D.h. selbst innerhalb der Methodik der Gewaltfreien Kommunikation ist eine Wertungsebene gegeben – und sie geht damit von dem Prinzip des “Guten” (gut für meine Bedürfnisse) aus, bleibt da aber nicht stehen, sondern geht darüber hinaus. Auch Marshall Rosenberg betont dies immer wieder (das letzte Mal, als ihn jemand gefragt hat, “ob man denn in der GFK weiter bewerte”, meinte er nur lapidar “Das hoffe ich doch schwer – wie willst du sonst wissen, ob deine Bedürfnisse erfüllt sind oder nicht?”).
Darüber hinaus vertritt natürlich auch die Gewaltfreie Kommunikation an sich, als Gesamtkonzept, ein sehr deutliches Werturteil. Sie trifft unterscheidende (wertende) Aussagen darüber, welche Kommunikation “lebensdienlich”, “gewaltfrei”, “verbindend” etc. ist.
Ich finde die Gewaltfreie Kommunikation gut und ich kann dies dann mit meinen (damit erfüllten) Bedürfnissen begründen – was nichts daran ändert, dass ich auch damit eine Bewertung treffe. Wenn ich dies vermeiden wollte, würde ich zum Einen in heillose argumentative Schwierigkeiten kommen und, was schlimmer ist, einem geist- und sinnentleertem Relativismus frönen, der in letzter Konsequenz nichts gut oder schlecht findet und richtungslos im Wertevakuum umherirrt.

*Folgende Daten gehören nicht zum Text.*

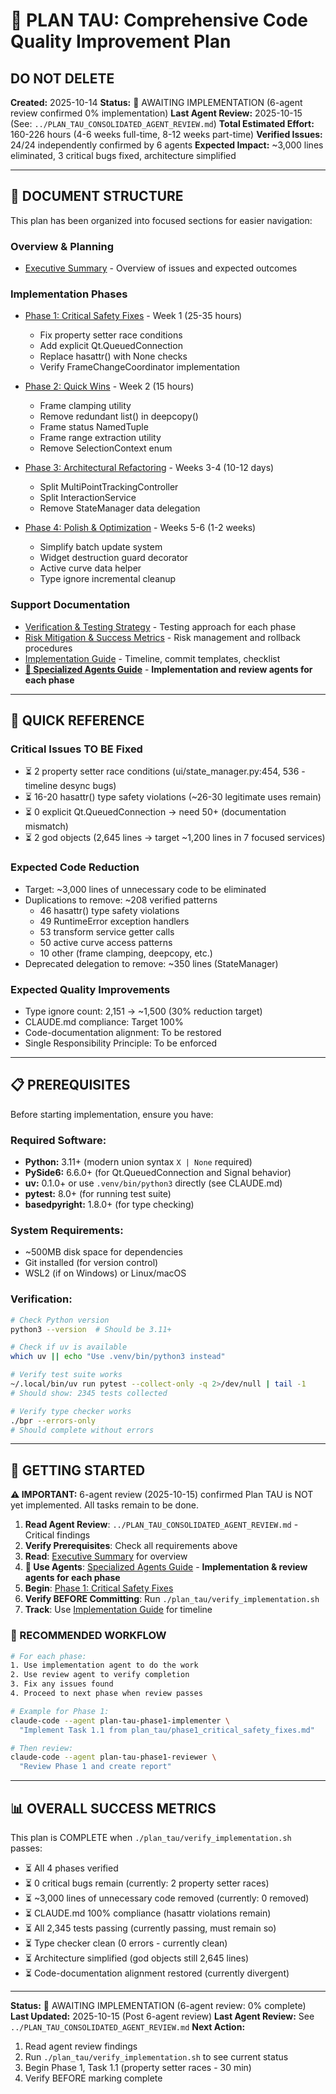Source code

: # 🎯 PLAN TAU: Comprehensive Code Quality Improvement Plan
## **DO NOT DELETE**

**Created:** 2025-10-14
**Status:** 🚨 AWAITING IMPLEMENTATION (6-agent review confirmed 0% implementation)
**Last Agent Review:** 2025-10-15 (See: `../PLAN_TAU_CONSOLIDATED_AGENT_REVIEW.md`)
**Total Estimated Effort:** 160-226 hours (4-6 weeks full-time, 8-12 weeks part-time)
**Verified Issues:** 24/24 independently confirmed by 6 agents
**Expected Impact:** ~3,000 lines eliminated, 3 critical bugs fixed, architecture simplified

---

## 📂 **DOCUMENT STRUCTURE**

This plan has been organized into focused sections for easier navigation:

### **Overview & Planning**
- [Executive Summary](00_executive_summary.md) - Overview of issues and expected outcomes

### **Implementation Phases**
- [Phase 1: Critical Safety Fixes](phase1_critical_safety_fixes.md) - Week 1 (25-35 hours)
  - Fix property setter race conditions
  - Add explicit Qt.QueuedConnection
  - Replace hasattr() with None checks
  - Verify FrameChangeCoordinator implementation

- [Phase 2: Quick Wins](phase2_quick_wins.md) - Week 2 (15 hours)
  - Frame clamping utility
  - Remove redundant list() in deepcopy()
  - Frame status NamedTuple
  - Frame range extraction utility
  - Remove SelectionContext enum

- [Phase 3: Architectural Refactoring](phase3_architectural_refactoring.md) - Weeks 3-4 (10-12 days)
  - Split MultiPointTrackingController
  - Split InteractionService
  - Remove StateManager data delegation

- [Phase 4: Polish & Optimization](phase4_polish_optimization.md) - Weeks 5-6 (1-2 weeks)
  - Simplify batch update system
  - Widget destruction guard decorator
  - Active curve data helper
  - Type ignore incremental cleanup

### **Support Documentation**
- [Verification & Testing Strategy](verification_and_testing.md) - Testing approach for each phase
- [Risk Mitigation & Success Metrics](risk_and_rollback.md) - Risk management and rollback procedures
- [Implementation Guide](implementation_guide.md) - Timeline, commit templates, checklist
- [**🤖 Specialized Agents Guide**](AGENTS.md) - **Implementation and review agents for each phase**

---

## 🎯 **QUICK REFERENCE**

### **Critical Issues TO BE Fixed**
- ⏳ 2 property setter race conditions (ui/state_manager.py:454, 536 - timeline desync bugs)
- ⏳ 16-20 hasattr() type safety violations (~26-30 legitimate uses remain)
- ⏳ 0 explicit Qt.QueuedConnection → need 50+ (documentation mismatch)
- ⏳ 2 god objects (2,645 lines → target ~1,200 lines in 7 focused services)

### **Expected Code Reduction**
- Target: ~3,000 lines of unnecessary code to be eliminated
- Duplications to remove: ~208 verified patterns
  - 46 hasattr() type safety violations
  - 49 RuntimeError exception handlers
  - 53 transform service getter calls
  - 50 active curve access patterns
  - 10 other (frame clamping, deepcopy, etc.)
- Deprecated delegation to remove: ~350 lines (StateManager)

### **Expected Quality Improvements**
- Type ignore count: 2,151 → ~1,500 (30% reduction target)
- CLAUDE.md compliance: Target 100%
- Code-documentation alignment: To be restored
- Single Responsibility Principle: To be enforced

---

## 📋 **PREREQUISITES**

Before starting implementation, ensure you have:

### **Required Software:**
- **Python:** 3.11+ (modern union syntax `X | None` required)
- **PySide6:** 6.6.0+ (for Qt.QueuedConnection and Signal behavior)
- **uv:** 0.1.0+ or use `.venv/bin/python3` directly (see CLAUDE.md)
- **pytest:** 8.0+ (for running test suite)
- **basedpyright:** 1.8.0+ (for type checking)

### **System Requirements:**
- ~500MB disk space for dependencies
- Git installed (for version control)
- WSL2 (if on Windows) or Linux/macOS

### **Verification:**
```bash
# Check Python version
python3 --version  # Should be 3.11+

# Check if uv is available
which uv || echo "Use .venv/bin/python3 instead"

# Verify test suite works
~/.local/bin/uv run pytest --collect-only -q 2>/dev/null | tail -1
# Should show: 2345 tests collected

# Verify type checker works
./bpr --errors-only
# Should complete without errors
```

---

## 🚀 **GETTING STARTED**

**⚠️ IMPORTANT:** 6-agent review (2025-10-15) confirmed Plan TAU is NOT yet implemented. All tasks remain to be done.

1. **Read Agent Review**: `../PLAN_TAU_CONSOLIDATED_AGENT_REVIEW.md` - Critical findings
2. **Verify Prerequisites**: Check all requirements above
3. **Read**: [Executive Summary](00_executive_summary.md) for overview
4. **🤖 Use Agents**: [Specialized Agents Guide](AGENTS.md) - **Implementation & review agents for each phase**
5. **Begin**: [Phase 1: Critical Safety Fixes](phase1_critical_safety_fixes.md)
6. **Verify BEFORE Committing**: Run `./plan_tau/verify_implementation.sh`
7. **Track**: Use [Implementation Guide](implementation_guide.md) for timeline

### **🤖 RECOMMENDED WORKFLOW**

```bash
# For each phase:
1. Use implementation agent to do the work
2. Use review agent to verify completion
3. Fix any issues found
4. Proceed to next phase when review passes

# Example for Phase 1:
claude-code --agent plan-tau-phase1-implementer \
  "Implement Task 1.1 from plan_tau/phase1_critical_safety_fixes.md"

# Then review:
claude-code --agent plan-tau-phase1-reviewer \
  "Review Phase 1 and create report"
```

---

## 📊 **OVERALL SUCCESS METRICS**

This plan is COMPLETE when `./plan_tau/verify_implementation.sh` passes:
- ⏳ All 4 phases verified
- ⏳ 0 critical bugs remain (currently: 2 property setter races)
- ⏳ ~3,000 lines of unnecessary code removed (currently: 0 removed)
- ⏳ CLAUDE.md 100% compliance (hasattr violations remain)
- ⏳ All 2,345 tests passing (currently passing, must remain so)
- ⏳ Type checker clean (0 errors - currently clean)
- ⏳ Architecture simplified (god objects still 2,645 lines)
- ⏳ Code-documentation alignment restored (currently divergent)

---

**Status:** 🚨 AWAITING IMPLEMENTATION (6-agent review: 0% complete)
**Last Updated:** 2025-10-15 (Post 6-agent review)
**Last Agent Review:** See `../PLAN_TAU_CONSOLIDATED_AGENT_REVIEW.md`
**Next Action:**
1. Read agent review findings
2. Run `./plan_tau/verify_implementation.sh` to see current status
3. Begin Phase 1, Task 1.1 (property setter races - 30 min)
4. Verify BEFORE marking complete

Ich denke die Schwierigkeit liegt für viele “Neulinge” darin, dass die Gewaltfreie Kommunikation Werte transformiert, d.h. sie schließt Wertedenken ein (!) und geht darüber hinaus. Wir verstehen Werte und Bewertungen als natürlichen und wichtigen Ausdruck des Lebens – und daher schätzen wir das “Wolfsdenken” (bewertendes Denken) und nutzen sie als Material und Ausgangspunkt für das menschliche Wachstum auf der endlosen Spirale des Mitgefühls und der Bewußtheit.

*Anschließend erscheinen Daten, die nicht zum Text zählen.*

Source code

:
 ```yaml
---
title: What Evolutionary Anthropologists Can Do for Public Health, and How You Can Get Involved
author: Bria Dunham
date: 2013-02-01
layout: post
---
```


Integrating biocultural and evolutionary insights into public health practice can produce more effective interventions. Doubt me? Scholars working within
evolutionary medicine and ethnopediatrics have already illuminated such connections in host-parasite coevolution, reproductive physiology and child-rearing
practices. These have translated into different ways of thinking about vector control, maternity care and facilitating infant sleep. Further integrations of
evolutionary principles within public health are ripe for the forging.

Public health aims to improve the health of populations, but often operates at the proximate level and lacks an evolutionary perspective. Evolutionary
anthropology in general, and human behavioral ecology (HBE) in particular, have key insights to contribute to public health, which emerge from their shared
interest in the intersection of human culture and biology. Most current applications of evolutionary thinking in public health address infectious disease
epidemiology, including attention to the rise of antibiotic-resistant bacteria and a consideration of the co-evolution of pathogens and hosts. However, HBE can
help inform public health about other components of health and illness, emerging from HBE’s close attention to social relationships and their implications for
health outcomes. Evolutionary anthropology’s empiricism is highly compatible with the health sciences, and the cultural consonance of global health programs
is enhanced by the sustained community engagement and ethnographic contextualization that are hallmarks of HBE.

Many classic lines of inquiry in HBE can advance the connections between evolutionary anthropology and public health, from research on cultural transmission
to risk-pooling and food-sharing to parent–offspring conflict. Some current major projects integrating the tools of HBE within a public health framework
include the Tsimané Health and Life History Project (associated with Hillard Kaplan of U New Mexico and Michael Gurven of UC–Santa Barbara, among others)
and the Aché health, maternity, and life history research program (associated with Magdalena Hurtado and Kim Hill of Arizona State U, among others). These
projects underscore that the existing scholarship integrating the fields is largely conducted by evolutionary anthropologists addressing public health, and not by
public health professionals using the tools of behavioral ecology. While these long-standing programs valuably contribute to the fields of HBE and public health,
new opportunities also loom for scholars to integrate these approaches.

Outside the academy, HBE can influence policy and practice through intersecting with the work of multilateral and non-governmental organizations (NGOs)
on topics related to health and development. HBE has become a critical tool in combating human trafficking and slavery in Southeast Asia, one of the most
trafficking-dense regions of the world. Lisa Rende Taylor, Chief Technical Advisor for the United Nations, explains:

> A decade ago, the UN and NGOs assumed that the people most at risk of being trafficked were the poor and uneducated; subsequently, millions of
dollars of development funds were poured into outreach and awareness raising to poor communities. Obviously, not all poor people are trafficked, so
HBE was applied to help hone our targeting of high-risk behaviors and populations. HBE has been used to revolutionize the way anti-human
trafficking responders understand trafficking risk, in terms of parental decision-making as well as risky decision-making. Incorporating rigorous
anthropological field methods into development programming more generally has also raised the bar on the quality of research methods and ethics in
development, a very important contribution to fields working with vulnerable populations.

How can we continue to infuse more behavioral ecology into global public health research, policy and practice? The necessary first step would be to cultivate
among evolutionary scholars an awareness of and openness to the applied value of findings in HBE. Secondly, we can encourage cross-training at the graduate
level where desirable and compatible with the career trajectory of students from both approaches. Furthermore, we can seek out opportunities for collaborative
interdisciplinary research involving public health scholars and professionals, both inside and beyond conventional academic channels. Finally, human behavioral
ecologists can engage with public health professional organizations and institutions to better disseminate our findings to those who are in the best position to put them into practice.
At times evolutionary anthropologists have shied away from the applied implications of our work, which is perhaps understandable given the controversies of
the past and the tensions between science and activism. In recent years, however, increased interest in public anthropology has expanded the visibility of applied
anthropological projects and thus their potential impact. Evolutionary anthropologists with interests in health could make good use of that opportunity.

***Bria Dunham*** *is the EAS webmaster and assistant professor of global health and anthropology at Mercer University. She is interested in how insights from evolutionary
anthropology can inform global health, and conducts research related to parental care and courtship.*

Aus Sicht einer integralen Entwicklungsperspektive ist die Gewaltfreie Kommunikation Ausdruck egalitärer, weltzentrischer, alle Menschen umfassenden Werte. “Alle Menschen haben die gleichen Bedürfnisse” und “Wir suchen Wege, die die Bedürfnisse aller Menschen wertschätzen” sind nur zwei Varianten dieser weltzentrischen Aussagen.

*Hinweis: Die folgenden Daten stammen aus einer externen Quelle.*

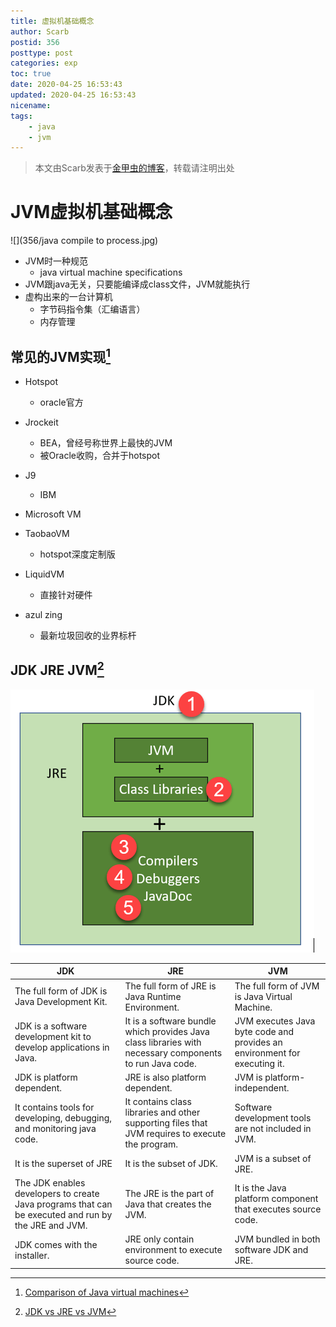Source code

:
 ```yaml
---
title: 虚拟机基础概念
author: Scarb
postid: 356
posttype: post
categories: exp
toc: true
date: 2020-04-25 16:53:43
updated: 2020-04-25 16:53:43
nicename:
tags:
	- java
	- jvm
---
```


>本文由Scarb发表于[金甲虫的博客](http://47.106.131.90/blog)，转载请注明出处

# JVM虚拟机基础概念

![](356/java compile to process.jpg)

* JVM时一种规范
  * java virtual machine specifications
* JVM跟java无关，只要能编译成class文件，JVM就能执行
* 虚构出来的一台计算机
  * 字节码指令集（汇编语言）
  * 内存管理

## 常见的JVM实现[^1]

* Hotspot
  * oracle官方
* Jrockeit
  * BEA，曾经号称世界上最快的JVM
  * 被Oracle收购，合并于hotspot
* J9
  * IBM

* Microsoft VM
* TaobaoVM
  * hotspot深度定制版
* LiquidVM
  * 直接针对硬件
* azul zing
  * 最新垃圾回收的业界标杆

## JDK JRE JVM[^2]

![](356/022220_0635_JDKvsJREvsJ1.png)

| **JDK**                                                      | **JRE**                                                      | **JVM**                                                      |
| ------------------------------------------------------------ | ------------------------------------------------------------ | ------------------------------------------------------------ |
| The full form of JDK is Java Development Kit.                | The full form of JRE is Java Runtime Environment.            | The full form of JVM is Java Virtual Machine.                |
| JDK is a software development kit to develop applications in Java. | It is a software bundle which provides Java class libraries with necessary components to run Java code. | JVM executes Java byte code and provides an environment for executing it. |
| JDK is platform dependent.                                   | JRE is also platform dependent.                              | JVM is platform-independent.                                 |
| It contains tools for developing, debugging, and monitoring java code. | It contains class libraries and other supporting files that JVM requires to execute the program. | Software development tools are not included in JVM.          |
| It is the superset of JRE                                    | It is the subset of JDK.                                     | JVM is a subset of JRE.                                      |
| The JDK enables developers to create Java programs that can be executed and run by the JRE and JVM. | The JRE is the part of Java that creates the JVM.            | It is the Java platform component that executes source code. |
| JDK comes with the installer.                                | JRE only contain environment to execute source code.         | JVM bundled in both software JDK and JRE.                    |

[^1]: [Comparison of Java virtual machines](https://en.wikipedia.org/wiki/Comparison_of_Java_virtual_machines)
[^2]: [JDK vs JRE vs JVM](https://www.guru99.com/difference-between-jdk-jre-jvm.html)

Manche übersehen dabei jedoch, dass Menschen einen inneren Entwicklungsweg hinter sich haben – von egozentrisch (Ich bin wichtig), über soziozentrisch (meine Gruppe/Familie/Stamm/Land/Religion ist wichtig) -, bevor sie weltzentrische Werte aus sich heraus anerkennen und leben (!) möchten. Manche Erwachsene bleiben auch auf einer eher ego- oder soziozentrischen Ebene stehen, was völlig in Ordnung ist (jeder hat das Recht, auf der Ebene zu sein, wo er/sie ist) – solange er/sie diese Weltsicht nicht mit Gewalt anderen Menschen aufzwingen möchte…
Ich freue mich über Kommentare und Fragen.
Ich finde es interessant, dass Rosenberg einerseits so nachdrücklich gegen das Wort »sollte« argumentiert wie auch gegen die Dichotomien gut – schlecht, richtig – falsch, krank – gesund und so weiter — und sich andererseits bewusst ist, dass die Haltung des Nicht-Bewertens selbstwidersprüchlich ist.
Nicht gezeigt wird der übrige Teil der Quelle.